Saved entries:
============

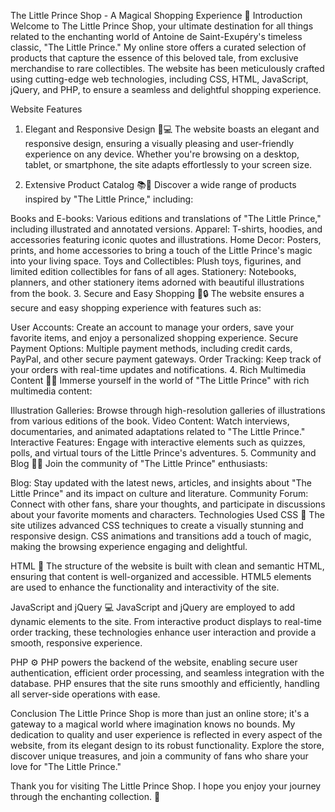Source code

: 
The Little Prince Shop - A Magical Shopping Experience 🌟
Introduction
Welcome to The Little Prince Shop, your ultimate destination for all things related to the enchanting world of Antoine de Saint-Exupéry's timeless classic, "The Little Prince." My online store offers a curated selection of products that capture the essence of this beloved tale, from exclusive merchandise to rare collectibles. The website has been meticulously crafted using cutting-edge web technologies, including CSS, HTML, JavaScript, jQuery, and PHP, to ensure a seamless and delightful shopping experience.

Website Features
1. Elegant and Responsive Design 📱💻
The website boasts an elegant and responsive design, ensuring a visually pleasing and user-friendly experience on any device. Whether you're browsing on a desktop, tablet, or smartphone, the site adapts effortlessly to your screen size.

2. Extensive Product Catalog 📚🎁
Discover a wide range of products inspired by "The Little Prince," including:

Books and E-books: Various editions and translations of "The Little Prince," including illustrated and annotated versions.
Apparel: T-shirts, hoodies, and accessories featuring iconic quotes and illustrations.
Home Decor: Posters, prints, and home accessories to bring a touch of the Little Prince's magic into your living space.
Toys and Collectibles: Plush toys, figurines, and limited edition collectibles for fans of all ages.
Stationery: Notebooks, planners, and other stationery items adorned with beautiful illustrations from the book.
3. Secure and Easy Shopping 🛒🔒
The website ensures a secure and easy shopping experience with features such as:

User Accounts: Create an account to manage your orders, save your favorite items, and enjoy a personalized shopping experience.
Secure Payment Options: Multiple payment methods, including credit cards, PayPal, and other secure payment gateways.
Order Tracking: Keep track of your orders with real-time updates and notifications.
4. Rich Multimedia Content 🎨🎥
Immerse yourself in the world of "The Little Prince" with rich multimedia content:

Illustration Galleries: Browse through high-resolution galleries of illustrations from various editions of the book.
Video Content: Watch interviews, documentaries, and animated adaptations related to "The Little Prince."
Interactive Features: Engage with interactive elements such as quizzes, polls, and virtual tours of the Little Prince's adventures.
5. Community and Blog 📝💬
Join the community of "The Little Prince" enthusiasts:

Blog: Stay updated with the latest news, articles, and insights about "The Little Prince" and its impact on culture and literature.
Community Forum: Connect with other fans, share your thoughts, and participate in discussions about your favorite moments and characters.
Technologies Used
CSS 🎨
The site utilizes advanced CSS techniques to create a visually stunning and responsive design. CSS animations and transitions add a touch of magic, making the browsing experience engaging and delightful.

HTML 🔧
The structure of the website is built with clean and semantic HTML, ensuring that content is well-organized and accessible. HTML5 elements are used to enhance the functionality and interactivity of the site.

JavaScript and jQuery 💻
JavaScript and jQuery are employed to add dynamic elements to the site. From interactive product displays to real-time order tracking, these technologies enhance user interaction and provide a smooth, responsive experience.

PHP ⚙️
PHP powers the backend of the website, enabling secure user authentication, efficient order processing, and seamless integration with the database. PHP ensures that the site runs smoothly and efficiently, handling all server-side operations with ease.

Conclusion
The Little Prince Shop is more than just an online store; it's a gateway to a magical world where imagination knows no bounds. My dedication to quality and user experience is reflected in every aspect of the website, from its elegant design to its robust functionality. Explore the store, discover unique treasures, and join a community of fans who share your love for "The Little Prince."

Thank you for visiting The Little Prince Shop. I hope you enjoy your journey through the enchanting collection. 🌟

============

__WHAT YOU ARE ASKED TO DO__. Output, and output only, the lines from the one containing "The Little Prince Shop is" through the last line of the data above.

__SOLUTION FOR THIS TASK__.
The Little Prince Shop is more than just an online store; it's a gateway to a magical world where imagination knows no bounds. My dedication to quality and user experience is reflected in every aspect of the website, from its elegant design to its robust functionality. Explore the store, discover unique treasures, and join a community of fans who share your love for "The Little Prince."

Thank you for visiting The Little Prince Shop. I hope you enjoy your journey through the enchanting collection. 🌟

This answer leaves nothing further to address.